• [Instructions for the task]: All lines in the records below that hold "expectedType" are to be shown.

[Records excerpted from a collection]
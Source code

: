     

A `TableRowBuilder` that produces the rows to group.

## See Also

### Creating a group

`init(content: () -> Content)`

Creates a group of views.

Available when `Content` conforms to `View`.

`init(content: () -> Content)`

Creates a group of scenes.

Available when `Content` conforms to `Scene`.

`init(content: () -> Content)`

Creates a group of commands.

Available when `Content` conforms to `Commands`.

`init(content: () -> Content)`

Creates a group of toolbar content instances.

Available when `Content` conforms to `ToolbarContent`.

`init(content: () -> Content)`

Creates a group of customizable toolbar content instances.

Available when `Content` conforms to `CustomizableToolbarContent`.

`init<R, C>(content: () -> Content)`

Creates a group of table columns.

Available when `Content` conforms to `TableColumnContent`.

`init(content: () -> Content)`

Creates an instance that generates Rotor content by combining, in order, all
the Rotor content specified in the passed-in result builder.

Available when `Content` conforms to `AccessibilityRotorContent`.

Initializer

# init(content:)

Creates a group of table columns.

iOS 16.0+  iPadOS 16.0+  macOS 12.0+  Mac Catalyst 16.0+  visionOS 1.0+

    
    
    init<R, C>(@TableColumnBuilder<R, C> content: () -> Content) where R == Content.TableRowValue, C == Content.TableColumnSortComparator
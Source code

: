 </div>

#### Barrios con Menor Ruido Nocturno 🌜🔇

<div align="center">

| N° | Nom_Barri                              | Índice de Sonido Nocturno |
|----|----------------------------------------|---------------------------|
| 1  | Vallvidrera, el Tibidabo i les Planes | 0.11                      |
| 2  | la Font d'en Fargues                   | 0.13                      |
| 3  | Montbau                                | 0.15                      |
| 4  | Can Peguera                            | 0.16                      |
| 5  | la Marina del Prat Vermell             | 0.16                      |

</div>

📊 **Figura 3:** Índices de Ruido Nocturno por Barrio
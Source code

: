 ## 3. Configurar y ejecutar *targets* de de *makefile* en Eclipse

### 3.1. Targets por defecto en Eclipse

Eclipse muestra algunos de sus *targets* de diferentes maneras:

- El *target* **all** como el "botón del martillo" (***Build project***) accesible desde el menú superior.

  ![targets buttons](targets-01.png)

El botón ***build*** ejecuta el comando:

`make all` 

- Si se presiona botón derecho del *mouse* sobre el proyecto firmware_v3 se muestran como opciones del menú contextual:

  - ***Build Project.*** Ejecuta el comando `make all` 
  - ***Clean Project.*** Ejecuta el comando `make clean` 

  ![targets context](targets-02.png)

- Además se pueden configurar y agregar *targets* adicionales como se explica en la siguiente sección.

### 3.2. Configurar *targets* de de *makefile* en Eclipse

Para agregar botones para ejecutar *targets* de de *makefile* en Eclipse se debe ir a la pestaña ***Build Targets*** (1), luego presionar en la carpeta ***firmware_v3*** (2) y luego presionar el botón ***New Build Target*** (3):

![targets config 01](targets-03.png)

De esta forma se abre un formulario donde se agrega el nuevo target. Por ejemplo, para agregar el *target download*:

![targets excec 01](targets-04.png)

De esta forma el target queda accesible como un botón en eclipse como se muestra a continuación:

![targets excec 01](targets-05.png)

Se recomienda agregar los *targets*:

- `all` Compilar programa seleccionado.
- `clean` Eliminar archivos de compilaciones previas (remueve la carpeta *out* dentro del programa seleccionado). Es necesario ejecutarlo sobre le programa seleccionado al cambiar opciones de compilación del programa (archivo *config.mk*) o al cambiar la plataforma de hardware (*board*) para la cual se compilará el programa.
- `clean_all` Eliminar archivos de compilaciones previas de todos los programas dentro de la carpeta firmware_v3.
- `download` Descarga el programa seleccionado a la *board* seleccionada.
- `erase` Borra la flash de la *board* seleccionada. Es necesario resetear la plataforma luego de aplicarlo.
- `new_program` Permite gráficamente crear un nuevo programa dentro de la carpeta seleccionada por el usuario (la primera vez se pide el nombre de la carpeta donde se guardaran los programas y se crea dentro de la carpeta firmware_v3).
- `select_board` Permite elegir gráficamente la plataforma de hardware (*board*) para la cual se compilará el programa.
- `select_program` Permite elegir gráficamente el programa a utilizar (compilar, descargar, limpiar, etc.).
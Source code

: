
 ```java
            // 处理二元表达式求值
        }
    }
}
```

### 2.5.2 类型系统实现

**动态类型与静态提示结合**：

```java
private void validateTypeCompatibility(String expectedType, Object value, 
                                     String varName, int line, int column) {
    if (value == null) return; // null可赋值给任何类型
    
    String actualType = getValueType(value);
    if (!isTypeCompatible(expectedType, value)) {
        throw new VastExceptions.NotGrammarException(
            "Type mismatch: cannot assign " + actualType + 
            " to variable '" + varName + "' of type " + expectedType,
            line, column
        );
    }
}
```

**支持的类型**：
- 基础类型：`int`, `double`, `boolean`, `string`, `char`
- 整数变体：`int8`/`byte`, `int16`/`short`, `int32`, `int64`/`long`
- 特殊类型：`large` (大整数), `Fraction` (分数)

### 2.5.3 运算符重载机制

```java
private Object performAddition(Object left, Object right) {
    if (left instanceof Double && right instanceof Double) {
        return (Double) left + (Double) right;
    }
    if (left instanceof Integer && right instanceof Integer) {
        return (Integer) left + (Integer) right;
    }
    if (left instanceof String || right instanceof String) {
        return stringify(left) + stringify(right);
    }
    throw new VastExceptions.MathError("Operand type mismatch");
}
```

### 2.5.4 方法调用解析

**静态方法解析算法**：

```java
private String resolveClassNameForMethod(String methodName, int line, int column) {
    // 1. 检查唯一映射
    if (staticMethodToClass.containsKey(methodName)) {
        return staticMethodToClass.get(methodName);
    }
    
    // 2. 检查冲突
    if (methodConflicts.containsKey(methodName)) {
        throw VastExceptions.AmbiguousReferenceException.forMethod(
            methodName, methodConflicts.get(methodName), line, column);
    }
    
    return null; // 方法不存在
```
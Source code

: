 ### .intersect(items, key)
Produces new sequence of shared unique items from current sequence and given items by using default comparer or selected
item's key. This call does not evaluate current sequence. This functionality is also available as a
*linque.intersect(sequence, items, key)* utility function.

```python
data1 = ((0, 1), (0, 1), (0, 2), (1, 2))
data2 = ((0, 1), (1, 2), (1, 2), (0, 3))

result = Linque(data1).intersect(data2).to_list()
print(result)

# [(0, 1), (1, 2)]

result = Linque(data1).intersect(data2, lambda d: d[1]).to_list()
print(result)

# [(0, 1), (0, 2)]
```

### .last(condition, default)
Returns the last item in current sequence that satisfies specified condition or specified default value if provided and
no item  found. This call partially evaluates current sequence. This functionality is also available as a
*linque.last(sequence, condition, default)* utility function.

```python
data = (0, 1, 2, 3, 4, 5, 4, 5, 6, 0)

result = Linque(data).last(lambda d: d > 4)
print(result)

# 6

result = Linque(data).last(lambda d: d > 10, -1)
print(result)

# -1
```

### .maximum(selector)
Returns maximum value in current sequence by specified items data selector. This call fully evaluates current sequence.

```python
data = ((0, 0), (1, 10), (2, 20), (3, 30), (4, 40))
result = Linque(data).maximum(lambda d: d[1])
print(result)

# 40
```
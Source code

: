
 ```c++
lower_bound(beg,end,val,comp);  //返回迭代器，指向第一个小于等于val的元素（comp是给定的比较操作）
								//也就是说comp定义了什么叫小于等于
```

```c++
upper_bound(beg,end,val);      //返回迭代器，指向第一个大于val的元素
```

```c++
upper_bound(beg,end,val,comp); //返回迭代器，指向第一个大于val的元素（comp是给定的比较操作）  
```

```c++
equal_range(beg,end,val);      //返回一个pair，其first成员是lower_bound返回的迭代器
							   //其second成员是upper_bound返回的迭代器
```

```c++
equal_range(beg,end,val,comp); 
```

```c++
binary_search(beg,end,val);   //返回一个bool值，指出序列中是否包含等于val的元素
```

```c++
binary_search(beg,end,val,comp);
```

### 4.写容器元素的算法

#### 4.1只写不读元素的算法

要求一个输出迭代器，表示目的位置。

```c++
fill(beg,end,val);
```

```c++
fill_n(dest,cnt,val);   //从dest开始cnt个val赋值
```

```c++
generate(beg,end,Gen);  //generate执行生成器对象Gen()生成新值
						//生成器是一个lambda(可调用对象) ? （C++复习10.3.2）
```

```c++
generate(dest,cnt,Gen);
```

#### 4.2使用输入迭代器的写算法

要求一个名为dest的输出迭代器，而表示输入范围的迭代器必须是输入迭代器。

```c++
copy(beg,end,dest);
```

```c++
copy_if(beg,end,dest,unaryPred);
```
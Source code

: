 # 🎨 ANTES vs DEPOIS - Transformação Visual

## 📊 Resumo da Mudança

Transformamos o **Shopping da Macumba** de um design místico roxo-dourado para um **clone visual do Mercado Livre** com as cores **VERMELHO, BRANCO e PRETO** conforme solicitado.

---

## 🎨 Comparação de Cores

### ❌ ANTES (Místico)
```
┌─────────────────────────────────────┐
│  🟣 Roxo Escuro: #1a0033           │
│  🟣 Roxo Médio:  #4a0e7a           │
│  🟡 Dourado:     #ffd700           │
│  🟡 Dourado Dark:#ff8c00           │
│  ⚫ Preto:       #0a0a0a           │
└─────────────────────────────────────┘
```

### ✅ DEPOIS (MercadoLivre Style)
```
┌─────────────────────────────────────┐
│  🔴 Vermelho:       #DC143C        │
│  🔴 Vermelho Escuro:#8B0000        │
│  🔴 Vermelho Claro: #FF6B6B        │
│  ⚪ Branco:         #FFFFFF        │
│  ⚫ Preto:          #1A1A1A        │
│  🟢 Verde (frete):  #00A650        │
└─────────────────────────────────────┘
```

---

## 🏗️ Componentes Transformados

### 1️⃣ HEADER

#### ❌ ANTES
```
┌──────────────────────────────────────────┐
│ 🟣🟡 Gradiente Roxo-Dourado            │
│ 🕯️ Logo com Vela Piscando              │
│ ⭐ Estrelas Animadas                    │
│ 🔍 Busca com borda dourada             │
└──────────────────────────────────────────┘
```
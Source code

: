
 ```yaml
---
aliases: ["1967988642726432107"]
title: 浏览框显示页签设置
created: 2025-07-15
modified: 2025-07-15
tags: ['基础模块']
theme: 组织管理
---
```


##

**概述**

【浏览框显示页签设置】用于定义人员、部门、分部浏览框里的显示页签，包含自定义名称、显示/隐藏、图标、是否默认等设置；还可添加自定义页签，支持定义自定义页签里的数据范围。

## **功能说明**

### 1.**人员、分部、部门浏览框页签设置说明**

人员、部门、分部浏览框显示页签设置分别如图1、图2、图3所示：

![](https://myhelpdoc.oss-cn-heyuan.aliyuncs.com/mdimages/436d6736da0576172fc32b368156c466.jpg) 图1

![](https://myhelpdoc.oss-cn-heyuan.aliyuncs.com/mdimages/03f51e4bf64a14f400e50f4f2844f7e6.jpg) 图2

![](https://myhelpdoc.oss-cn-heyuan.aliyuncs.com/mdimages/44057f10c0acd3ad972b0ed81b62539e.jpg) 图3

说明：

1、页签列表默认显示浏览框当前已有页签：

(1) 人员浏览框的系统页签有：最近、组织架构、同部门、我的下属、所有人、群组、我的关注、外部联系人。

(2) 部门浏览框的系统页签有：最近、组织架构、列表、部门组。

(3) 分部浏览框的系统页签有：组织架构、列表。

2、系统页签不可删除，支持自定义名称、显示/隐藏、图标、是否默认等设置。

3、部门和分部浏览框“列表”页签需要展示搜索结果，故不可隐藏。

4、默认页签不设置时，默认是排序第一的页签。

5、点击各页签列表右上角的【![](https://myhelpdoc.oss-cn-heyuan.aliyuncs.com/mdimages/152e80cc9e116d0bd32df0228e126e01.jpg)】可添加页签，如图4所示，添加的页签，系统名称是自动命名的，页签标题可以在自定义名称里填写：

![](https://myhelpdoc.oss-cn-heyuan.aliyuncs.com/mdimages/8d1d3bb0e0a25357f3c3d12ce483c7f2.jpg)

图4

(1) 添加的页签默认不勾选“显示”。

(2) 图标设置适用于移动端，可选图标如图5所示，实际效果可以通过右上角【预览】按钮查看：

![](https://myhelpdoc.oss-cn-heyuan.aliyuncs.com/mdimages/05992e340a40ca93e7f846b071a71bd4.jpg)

• [Answer area]:
private void validateTypeCompatibility(String expectedType, Object value, 
    if (!isTypeCompatible(expectedType, value)) {
            " to variable '" + varName + "' of type " + expectedType,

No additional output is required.